---------- DATA SUPPLIED ----------
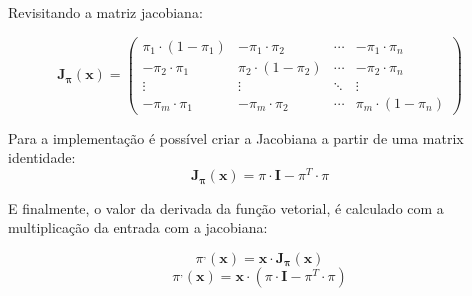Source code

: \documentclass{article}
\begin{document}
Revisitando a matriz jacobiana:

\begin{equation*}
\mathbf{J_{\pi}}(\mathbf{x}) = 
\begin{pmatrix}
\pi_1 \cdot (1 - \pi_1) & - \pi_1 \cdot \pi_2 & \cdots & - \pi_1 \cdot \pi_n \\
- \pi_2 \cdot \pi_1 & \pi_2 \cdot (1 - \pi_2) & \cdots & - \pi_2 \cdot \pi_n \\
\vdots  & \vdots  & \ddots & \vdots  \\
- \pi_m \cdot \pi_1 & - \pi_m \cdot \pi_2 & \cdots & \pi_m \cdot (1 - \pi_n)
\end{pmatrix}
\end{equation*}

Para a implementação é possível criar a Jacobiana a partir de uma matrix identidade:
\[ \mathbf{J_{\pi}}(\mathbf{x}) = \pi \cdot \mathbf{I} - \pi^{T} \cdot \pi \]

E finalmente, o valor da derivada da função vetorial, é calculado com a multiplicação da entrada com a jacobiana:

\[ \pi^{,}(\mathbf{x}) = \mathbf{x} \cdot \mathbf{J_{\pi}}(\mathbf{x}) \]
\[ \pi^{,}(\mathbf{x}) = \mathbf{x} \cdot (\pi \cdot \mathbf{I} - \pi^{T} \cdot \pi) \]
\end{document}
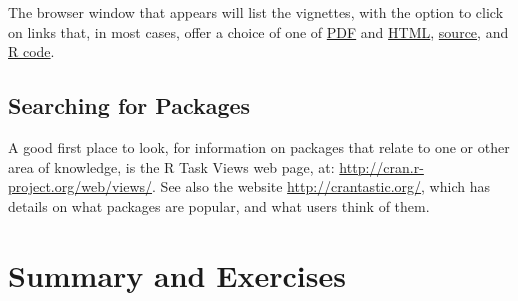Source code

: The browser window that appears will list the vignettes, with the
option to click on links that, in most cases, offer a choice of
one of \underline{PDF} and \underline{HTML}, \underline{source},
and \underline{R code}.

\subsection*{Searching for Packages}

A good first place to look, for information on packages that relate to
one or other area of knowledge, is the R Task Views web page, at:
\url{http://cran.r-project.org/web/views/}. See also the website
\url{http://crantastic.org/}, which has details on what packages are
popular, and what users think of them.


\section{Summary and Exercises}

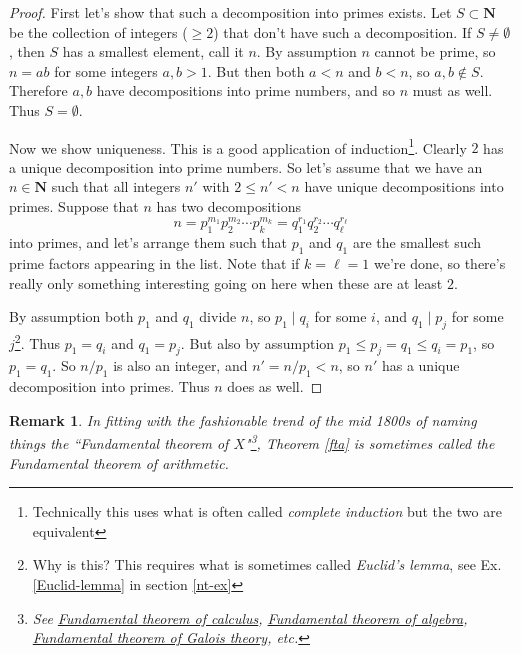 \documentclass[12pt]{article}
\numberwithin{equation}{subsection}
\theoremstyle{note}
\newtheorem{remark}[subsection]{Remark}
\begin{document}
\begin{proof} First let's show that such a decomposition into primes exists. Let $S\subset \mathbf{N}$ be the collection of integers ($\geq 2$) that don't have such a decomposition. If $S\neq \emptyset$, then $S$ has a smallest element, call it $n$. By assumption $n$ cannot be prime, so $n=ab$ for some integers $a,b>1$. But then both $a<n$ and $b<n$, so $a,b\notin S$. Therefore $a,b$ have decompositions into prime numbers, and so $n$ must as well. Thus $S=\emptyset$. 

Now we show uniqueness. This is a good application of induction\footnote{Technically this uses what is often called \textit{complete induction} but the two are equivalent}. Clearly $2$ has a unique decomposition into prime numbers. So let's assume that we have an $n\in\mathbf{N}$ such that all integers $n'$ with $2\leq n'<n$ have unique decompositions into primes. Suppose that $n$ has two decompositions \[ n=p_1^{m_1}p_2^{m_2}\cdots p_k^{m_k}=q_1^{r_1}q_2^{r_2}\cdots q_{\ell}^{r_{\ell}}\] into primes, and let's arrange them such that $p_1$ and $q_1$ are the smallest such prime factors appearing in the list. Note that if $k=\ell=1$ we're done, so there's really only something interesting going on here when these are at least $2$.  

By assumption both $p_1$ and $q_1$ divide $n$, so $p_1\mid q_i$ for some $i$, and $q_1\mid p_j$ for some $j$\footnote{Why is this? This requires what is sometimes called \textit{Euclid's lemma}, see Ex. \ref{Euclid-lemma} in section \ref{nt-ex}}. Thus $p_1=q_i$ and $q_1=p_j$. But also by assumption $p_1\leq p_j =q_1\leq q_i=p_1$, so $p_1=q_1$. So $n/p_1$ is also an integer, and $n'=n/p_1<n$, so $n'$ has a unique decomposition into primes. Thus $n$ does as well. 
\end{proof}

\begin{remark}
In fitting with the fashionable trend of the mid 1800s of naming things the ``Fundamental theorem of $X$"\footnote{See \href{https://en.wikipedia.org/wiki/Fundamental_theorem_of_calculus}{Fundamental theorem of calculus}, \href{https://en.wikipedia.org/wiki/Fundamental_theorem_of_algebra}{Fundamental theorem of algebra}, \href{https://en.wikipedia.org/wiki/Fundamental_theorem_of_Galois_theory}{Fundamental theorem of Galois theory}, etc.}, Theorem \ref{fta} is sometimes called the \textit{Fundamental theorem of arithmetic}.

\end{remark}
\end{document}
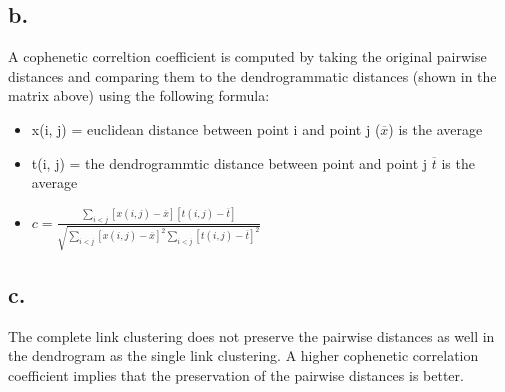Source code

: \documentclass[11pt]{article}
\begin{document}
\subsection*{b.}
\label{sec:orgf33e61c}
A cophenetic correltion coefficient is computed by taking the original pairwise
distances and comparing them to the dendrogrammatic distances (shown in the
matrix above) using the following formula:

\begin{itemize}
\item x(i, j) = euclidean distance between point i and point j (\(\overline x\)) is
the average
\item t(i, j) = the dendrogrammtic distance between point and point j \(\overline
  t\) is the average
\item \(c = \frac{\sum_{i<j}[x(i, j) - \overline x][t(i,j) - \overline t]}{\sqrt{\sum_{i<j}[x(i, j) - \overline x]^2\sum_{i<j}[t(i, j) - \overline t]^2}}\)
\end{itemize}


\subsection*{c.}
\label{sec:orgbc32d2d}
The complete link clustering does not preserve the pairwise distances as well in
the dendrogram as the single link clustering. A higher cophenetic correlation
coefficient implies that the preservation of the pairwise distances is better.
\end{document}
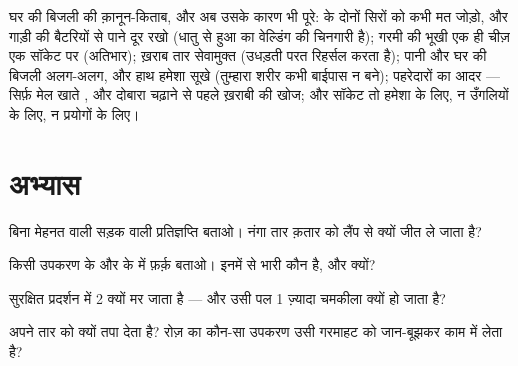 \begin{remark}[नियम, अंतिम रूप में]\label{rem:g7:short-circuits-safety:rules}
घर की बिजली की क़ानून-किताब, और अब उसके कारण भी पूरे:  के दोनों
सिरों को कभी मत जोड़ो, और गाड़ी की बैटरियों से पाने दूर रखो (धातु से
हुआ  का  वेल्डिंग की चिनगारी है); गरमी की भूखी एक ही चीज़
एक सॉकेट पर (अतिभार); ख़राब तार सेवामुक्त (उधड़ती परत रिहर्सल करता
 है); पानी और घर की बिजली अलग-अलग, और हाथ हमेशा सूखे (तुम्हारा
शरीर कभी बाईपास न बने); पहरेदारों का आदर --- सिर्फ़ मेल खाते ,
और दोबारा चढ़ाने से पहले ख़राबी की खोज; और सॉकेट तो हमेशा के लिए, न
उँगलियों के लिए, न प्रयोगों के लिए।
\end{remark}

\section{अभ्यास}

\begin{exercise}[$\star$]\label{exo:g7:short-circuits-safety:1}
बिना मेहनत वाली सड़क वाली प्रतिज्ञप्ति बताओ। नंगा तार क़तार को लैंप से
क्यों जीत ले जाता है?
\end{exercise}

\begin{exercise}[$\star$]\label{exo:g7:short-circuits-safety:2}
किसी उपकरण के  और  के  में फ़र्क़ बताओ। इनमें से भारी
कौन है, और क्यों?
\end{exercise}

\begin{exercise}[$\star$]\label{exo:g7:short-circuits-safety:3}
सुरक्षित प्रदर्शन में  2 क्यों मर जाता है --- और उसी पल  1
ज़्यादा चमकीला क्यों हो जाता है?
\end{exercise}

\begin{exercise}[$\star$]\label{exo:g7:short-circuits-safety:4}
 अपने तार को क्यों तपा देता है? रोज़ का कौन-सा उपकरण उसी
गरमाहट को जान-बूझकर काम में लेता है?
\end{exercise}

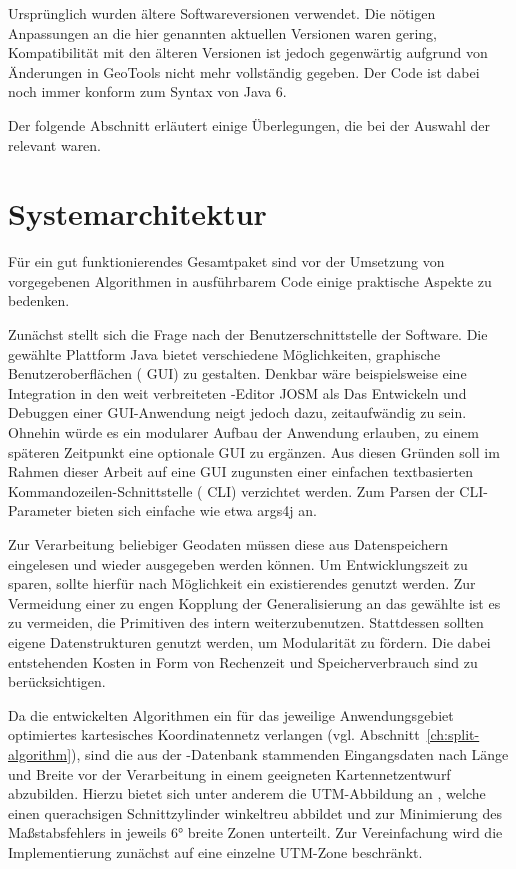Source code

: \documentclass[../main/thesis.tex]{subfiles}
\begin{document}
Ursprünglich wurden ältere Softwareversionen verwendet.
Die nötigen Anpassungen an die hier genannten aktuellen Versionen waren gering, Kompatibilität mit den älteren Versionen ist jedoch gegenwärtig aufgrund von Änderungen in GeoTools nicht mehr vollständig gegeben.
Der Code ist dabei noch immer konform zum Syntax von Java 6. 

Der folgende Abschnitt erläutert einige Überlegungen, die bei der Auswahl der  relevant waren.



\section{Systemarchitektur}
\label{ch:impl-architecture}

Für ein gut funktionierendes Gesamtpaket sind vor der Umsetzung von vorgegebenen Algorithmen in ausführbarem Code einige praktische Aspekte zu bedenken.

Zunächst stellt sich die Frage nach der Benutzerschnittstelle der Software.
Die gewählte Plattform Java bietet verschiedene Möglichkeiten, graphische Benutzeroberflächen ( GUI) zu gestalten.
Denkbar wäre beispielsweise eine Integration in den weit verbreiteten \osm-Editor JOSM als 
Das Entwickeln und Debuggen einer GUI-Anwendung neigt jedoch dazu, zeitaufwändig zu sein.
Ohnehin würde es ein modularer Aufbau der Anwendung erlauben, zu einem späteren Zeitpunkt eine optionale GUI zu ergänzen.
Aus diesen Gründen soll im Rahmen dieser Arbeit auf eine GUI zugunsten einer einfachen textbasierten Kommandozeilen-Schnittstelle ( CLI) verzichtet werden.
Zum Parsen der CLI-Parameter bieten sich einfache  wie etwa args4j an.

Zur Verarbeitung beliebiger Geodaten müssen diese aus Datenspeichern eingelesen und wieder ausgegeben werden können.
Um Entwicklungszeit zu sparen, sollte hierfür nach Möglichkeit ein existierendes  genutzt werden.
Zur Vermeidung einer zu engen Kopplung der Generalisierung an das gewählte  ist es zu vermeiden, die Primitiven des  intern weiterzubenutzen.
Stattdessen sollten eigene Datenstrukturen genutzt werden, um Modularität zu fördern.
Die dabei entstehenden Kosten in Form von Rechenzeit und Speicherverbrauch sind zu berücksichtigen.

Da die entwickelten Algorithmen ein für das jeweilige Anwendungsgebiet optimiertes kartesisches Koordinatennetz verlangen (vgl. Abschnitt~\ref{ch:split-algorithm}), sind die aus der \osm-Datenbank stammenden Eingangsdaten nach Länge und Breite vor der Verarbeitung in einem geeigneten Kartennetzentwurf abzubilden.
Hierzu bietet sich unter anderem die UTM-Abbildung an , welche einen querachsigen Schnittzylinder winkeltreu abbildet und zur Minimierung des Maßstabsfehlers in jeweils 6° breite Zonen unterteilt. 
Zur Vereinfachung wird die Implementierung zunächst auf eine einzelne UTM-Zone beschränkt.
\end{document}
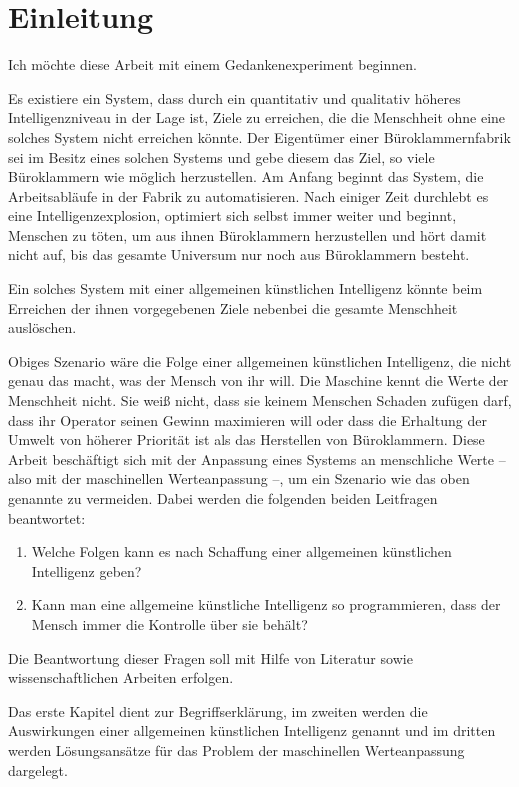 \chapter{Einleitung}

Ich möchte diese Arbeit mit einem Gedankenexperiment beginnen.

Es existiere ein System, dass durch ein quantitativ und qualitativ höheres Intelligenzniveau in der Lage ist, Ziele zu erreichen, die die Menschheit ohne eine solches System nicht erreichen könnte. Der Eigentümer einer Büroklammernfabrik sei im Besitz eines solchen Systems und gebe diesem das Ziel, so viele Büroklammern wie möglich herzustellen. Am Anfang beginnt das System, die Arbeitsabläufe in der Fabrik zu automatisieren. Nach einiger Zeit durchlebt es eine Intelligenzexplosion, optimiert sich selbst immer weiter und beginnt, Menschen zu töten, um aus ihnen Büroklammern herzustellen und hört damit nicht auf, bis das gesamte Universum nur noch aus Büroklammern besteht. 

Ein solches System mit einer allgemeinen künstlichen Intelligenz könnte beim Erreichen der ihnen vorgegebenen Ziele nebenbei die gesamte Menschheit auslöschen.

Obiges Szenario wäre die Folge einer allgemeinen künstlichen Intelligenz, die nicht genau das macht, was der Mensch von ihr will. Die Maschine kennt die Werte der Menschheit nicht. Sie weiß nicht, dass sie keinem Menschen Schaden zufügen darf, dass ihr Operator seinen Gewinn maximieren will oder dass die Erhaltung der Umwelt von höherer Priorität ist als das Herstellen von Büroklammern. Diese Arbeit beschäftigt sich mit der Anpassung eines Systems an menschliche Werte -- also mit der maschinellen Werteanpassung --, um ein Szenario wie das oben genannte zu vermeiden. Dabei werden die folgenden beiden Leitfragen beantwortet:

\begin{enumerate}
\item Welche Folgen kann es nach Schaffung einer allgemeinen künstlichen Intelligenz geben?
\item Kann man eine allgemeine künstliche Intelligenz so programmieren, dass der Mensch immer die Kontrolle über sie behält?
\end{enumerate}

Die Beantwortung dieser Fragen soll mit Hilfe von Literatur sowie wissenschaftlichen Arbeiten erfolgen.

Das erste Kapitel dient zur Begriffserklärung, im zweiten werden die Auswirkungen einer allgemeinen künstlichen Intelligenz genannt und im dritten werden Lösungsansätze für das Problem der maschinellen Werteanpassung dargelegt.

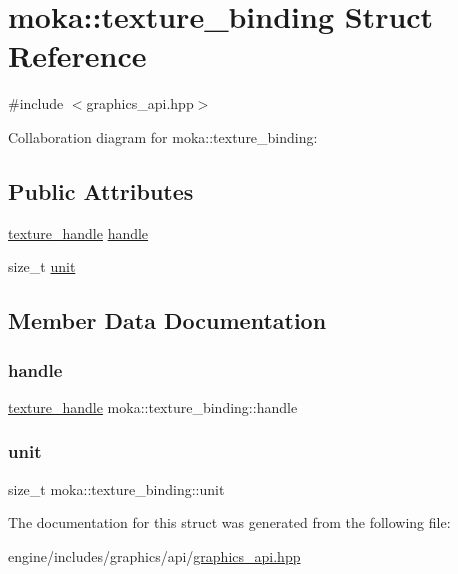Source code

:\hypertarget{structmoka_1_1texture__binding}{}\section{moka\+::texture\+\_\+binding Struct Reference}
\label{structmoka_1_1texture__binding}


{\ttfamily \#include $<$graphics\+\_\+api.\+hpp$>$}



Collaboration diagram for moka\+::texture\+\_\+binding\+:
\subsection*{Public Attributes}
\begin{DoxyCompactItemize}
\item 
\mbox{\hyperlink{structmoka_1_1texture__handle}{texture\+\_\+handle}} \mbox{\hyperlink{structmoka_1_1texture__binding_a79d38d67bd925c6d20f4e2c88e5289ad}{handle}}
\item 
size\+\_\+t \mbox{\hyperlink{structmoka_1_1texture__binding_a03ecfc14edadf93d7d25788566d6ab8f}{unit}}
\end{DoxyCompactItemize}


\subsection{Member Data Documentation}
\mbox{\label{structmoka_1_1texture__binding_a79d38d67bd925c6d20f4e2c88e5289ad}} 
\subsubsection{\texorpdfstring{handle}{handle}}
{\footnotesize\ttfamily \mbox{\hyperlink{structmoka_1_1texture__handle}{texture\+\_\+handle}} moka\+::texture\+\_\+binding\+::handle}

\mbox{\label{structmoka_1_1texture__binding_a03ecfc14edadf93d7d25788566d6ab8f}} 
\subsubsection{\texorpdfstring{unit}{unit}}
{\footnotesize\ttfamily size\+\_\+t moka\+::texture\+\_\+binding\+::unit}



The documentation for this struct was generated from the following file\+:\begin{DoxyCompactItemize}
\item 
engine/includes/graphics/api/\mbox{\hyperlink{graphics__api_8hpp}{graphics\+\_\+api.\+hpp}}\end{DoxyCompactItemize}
----------
» **ACTIVITY**
Tally the lines above with "sind", please; number only.

» **EXERCISE RESULT**
3